Electric Rider: Very powerful Crystalyte hub motors with complete kits of ER-selected components.  Relatively low cost.  Even their smallest motor can drive any Lightfoot cycle past the federal 20 mph speed limit.  Their largest motors can dangerously over-power Lightfoot designs.  Even though a single-speed hub, these have enough torque to serve as drive wheels for large Lightfoot cargo vehicles.  These motors assist from a dead stop.  Certain motor models offer reverse power.  ER has service technicians on staff, and has warranties on all components.   ER kits include: Crystalyte motor mounted in wheel, speed controller, key switch, 'connectorized' wiring, fuse, lead acid batteries, charger, throttle with gauge, wire ties, rack and battery bag.  Very high motor power requires that you use a battery with very high amperage output; ER uses simple, reliable, low-cost lead-acid (very heavy) batteries, prewired and ready to plug in.   High-voltage lead-acid battery packs may require extra-cost load floors. Hub motors are available spoked into 16", 20" and 26" wheels, either front and rear. The ER controller must be protected from water. Order the RoadRunner 36 volt kit for a 900 watt assist (their smallest).  Order the Phoenix Brute 36 volt kit to outfit a heavy duty cargo vehicle.  Specify a thumb throttle when you order.  Ask for recumbent/tandem cable extensions.  Assembled in San Angelo, Texas.  ER is a sister company to EV Depot.

Ping Batteries: A supplier of Lithium Iron Phosphate batteries.  These batteries are appropriate for use with chain-drive (EcoSpeed) or home-made systems.  Cannot be used with integrated systems like BionX.  Can be solar charged if desired. One of the better batteries we have used, and one of the better  companies with which we have dealt.  Batteries do not come with a case; there will be a charge if we supply a battery box.  Order the 24 volt 10 amphour LiFePO4 battery for a minimalist system (your motor/controller must be 24 volt), or a 36 volt 20 amphour LiFePO4 battery for medium power and medium range (when using a 36 volt motor/controller), or 48 volt 30 amphour LiFePO4 battery for maximum power and maximum range with a 48 volt system.  EcoSpeed specifies 3 different configurations of Ping batteries; they are listed on this page.  Availability has been around 4 - 6 weeks.  Assembled and shipped from Shanghai, China.

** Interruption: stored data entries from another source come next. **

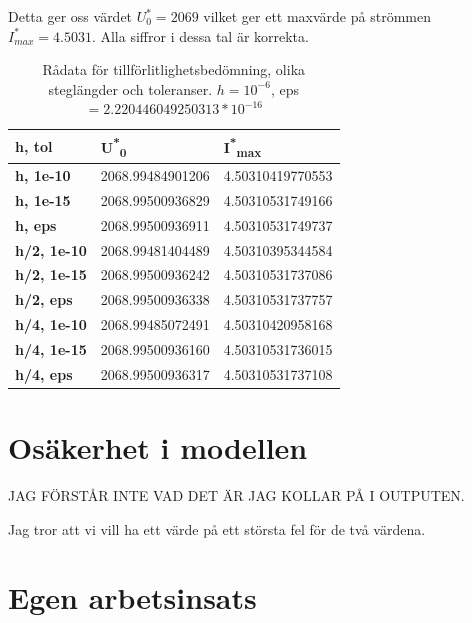\documentclass[a4paper, titlepage, 11pt]{article}
\begin{document}
Detta ger oss värdet $U_0^* = 2069$ vilket ger ett maxvärde på strömmen $I_{max}^* = 4.5031$. Alla siffror i dessa tal är korrekta.

\begin{table}[H]
\caption{Rådata för tillförlitlighetsbedömning, olika steglängder och toleranser. $h = 10^{-6}$, eps $= 2.220446049250313*10^{-16}$ }
\begin{center}
\begin{tabular}{l|ll}
\hline
{\color[HTML]{000000} \textbf{h, tol}}     & {\color[HTML]{000000} \textbf{U\textsuperscript{*}\textsubscript{0}}}     & {\color[HTML]{000000} \textbf{I\textsuperscript{*}\textsubscript{max}}}  \\ \hline
{\color[HTML]{000000} \textbf{h, 1e-10}}   & {\color[HTML]{000000} 2068.99484901206} & {\color[HTML]{000000} 4.50310419770553} \\
{\color[HTML]{000000} \textbf{h, 1e-15}}   & {\color[HTML]{000000} 2068.99500936829} & {\color[HTML]{000000} 4.50310531749166} \\
{\color[HTML]{000000} \textbf{h, eps}}     & {\color[HTML]{000000} 2068.99500936911} & {\color[HTML]{000000} 4.50310531749737} \\ \hline
{\color[HTML]{000000} \textbf{h/2, 1e-10}} & {\color[HTML]{000000} 2068.99481404489} & {\color[HTML]{000000} 4.50310395344584} \\
{\color[HTML]{000000} \textbf{h/2, 1e-15}} & {\color[HTML]{000000} 2068.99500936242} & {\color[HTML]{000000} 4.50310531737086} \\
{\color[HTML]{000000} \textbf{h/2, eps}}   & {\color[HTML]{000000} 2068.99500936338} & {\color[HTML]{000000} 4.50310531737757} \\ \hline
{\color[HTML]{000000} \textbf{h/4, 1e-10}} & {\color[HTML]{000000} 2068.99485072491} & {\color[HTML]{000000} 4.50310420958168} \\
{\color[HTML]{000000} \textbf{h/4, 1e-15}} & {\color[HTML]{000000} 2068.99500936160} & {\color[HTML]{000000} 4.50310531736015} \\
{\color[HTML]{000000} \textbf{h/4, eps}}   & {\color[HTML]{000000} 2068.99500936317} & {\color[HTML]{000000} 4.50310531737108}
\end{tabular}
\end{center}
\end{table}




\section{Osäkerhet i modellen}
JAG FÖRSTÅR INTE VAD DET ÄR JAG KOLLAR PÅ I OUTPUTEN.

Jag tror att vi vill ha ett värde på ett största fel för de två värdena.



\section{Egen arbetsinsats}
\end{document}
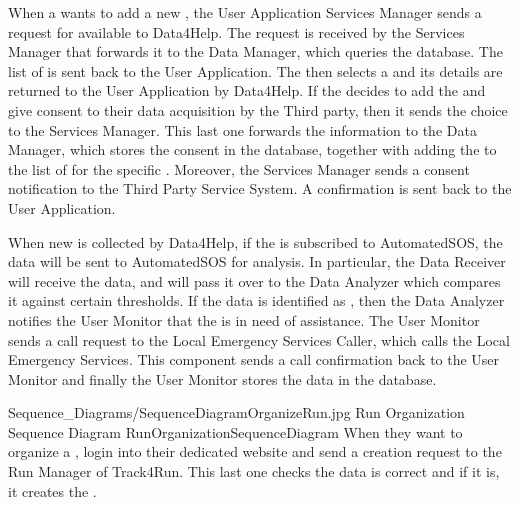 \documentclass[../../DD.tex]{subfiles}
\begin{document}
	When a  wants to add a new , the User Application Services Manager sends a request for available  to Data4Help. The request is received by the Services Manager that forwards it to the Data Manager, which queries the database. The list of  is sent back to the User Application. The  then selects a  and its details are returned to the User Application by Data4Help. If the  decides to add the  and give consent to their data acquisition by the Third party, then it sends the choice to the Services Manager. This last one forwards the information to the Data Manager, which stores the consent in the database, together with adding the  to the list of  for the specific . Moreover, the Services Manager sends a consent notification to the Third Party Service System. A confirmation is sent back to the User Application.



	When new  is collected by Data4Help, if the  is subscribed to AutomatedSOS, the data will be sent to AutomatedSOS for analysis. In particular, the Data Receiver will receive the data, and will pass it over to the Data Analyzer which compares it against certain thresholds. If the data is identified as , then the Data Analyzer notifies the User Monitor that the  is in need of assistance. The User Monitor sends a call request to the Local Emergency Services Caller, which calls the Local Emergency Services. This component sends a call confirmation back to the User Monitor and finally the User Monitor stores the  data in the database.
	

	\image {13cm} {Sequence_Diagrams/SequenceDiagramOrganizeRun.jpg} {Run Organization Sequence Diagram} {RunOrganizationSequenceDiagram}
	When they want to organize a ,  login into their dedicated website and send a  creation request to the Run Manager of Track4Run. This last one checks the  data is correct and if it is, it creates the .
\end{document}
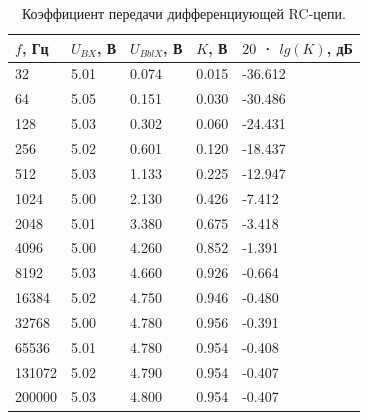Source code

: \begin{table}[H]
	\begin{center}
	\caption{Коэффициент передачи дифференциующей RC-цепи.}
	\def\arraystretch{1.5}
		\begin{tabularx}{\textwidth}{|X|X|X|X|X|}
			\hline
			$f$, Гц & $U_{BX}$, В & $U_{BblX}$, В & $K$, В & $20$ · $lg(K)$, дБ\\\hline
			32 & 5.01 & 0.074 & 0.015 & -36.612\\\hline
			64 & 5.05 & 0.151 & 0.030 & -30.486\\\hline
			128 & 5.03 & 0.302 & 0.060 & -24.431\\\hline
			256 & 5.02 & 0.601 & 0.120 & -18.437\\\hline
			512 & 5.03 & 1.133 & 0.225 & -12.947\\\hline
			1024 & 5.00 & 2.130 & 0.426 & -7.412\\\hline
			2048 & 5.01 & 3.380 & 0.675 & -3.418\\\hline
			4096 & 5.00 & 4.260 & 0.852 & -1.391\\\hline
			8192 & 5.03 & 4.660 & 0.926 & -0.664\\\hline
			16384 & 5.02 & 4.750 & 0.946 & -0.480\\\hline
			32768 & 5.00 & 4.780 & 0.956 & -0.391\\\hline
			65536 & 5.01 & 4.780 & 0.954 & -0.408\\\hline
			131072 & 5.02 & 4.790 & 0.954 & -0.407\\\hline
			200000 & 5.03 & 4.800 & 0.954 & -0.407\\\hline	
		\end{tabularx}
		\label{tabular:1}
	\end{center}
\end{table}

Phoenix Cruiser Motor for Disc Brake for Front Wheel (Motor Only)








Hub motors can be used (without spokes and rim) as a mid-drive motor on Lightfoot tricycles and quadracycles.  This setup provides a shiftable-gear system, as the drive of the motor becomes integrated with the transmission and consequently drives through the rear wheel's shiftable gears. 

As well, a very small motor (250 watt) can have its torque compounded by mid-drive placement to make a minimalist assist that is yet suitable for effective (though slow speed) hill climbing assist.  A mid-drive motor placement also makes easier the creation of power-assisted full-time two-wheel drive.  

NOTE: This must be a rear-wheel motor, and it must have disk-brake mounting holes.

We do not recommend a motor of over 750 watts for this application, as the transmission's jackshaft will experience excessive stress and wear with a larger motor. The motor must have disk brake mounts. 

Lightfoot has to build-in the mid-drive system during construction of the cycle. There is a cost for the brackets, chain and sprockets needed to create the mid-drive.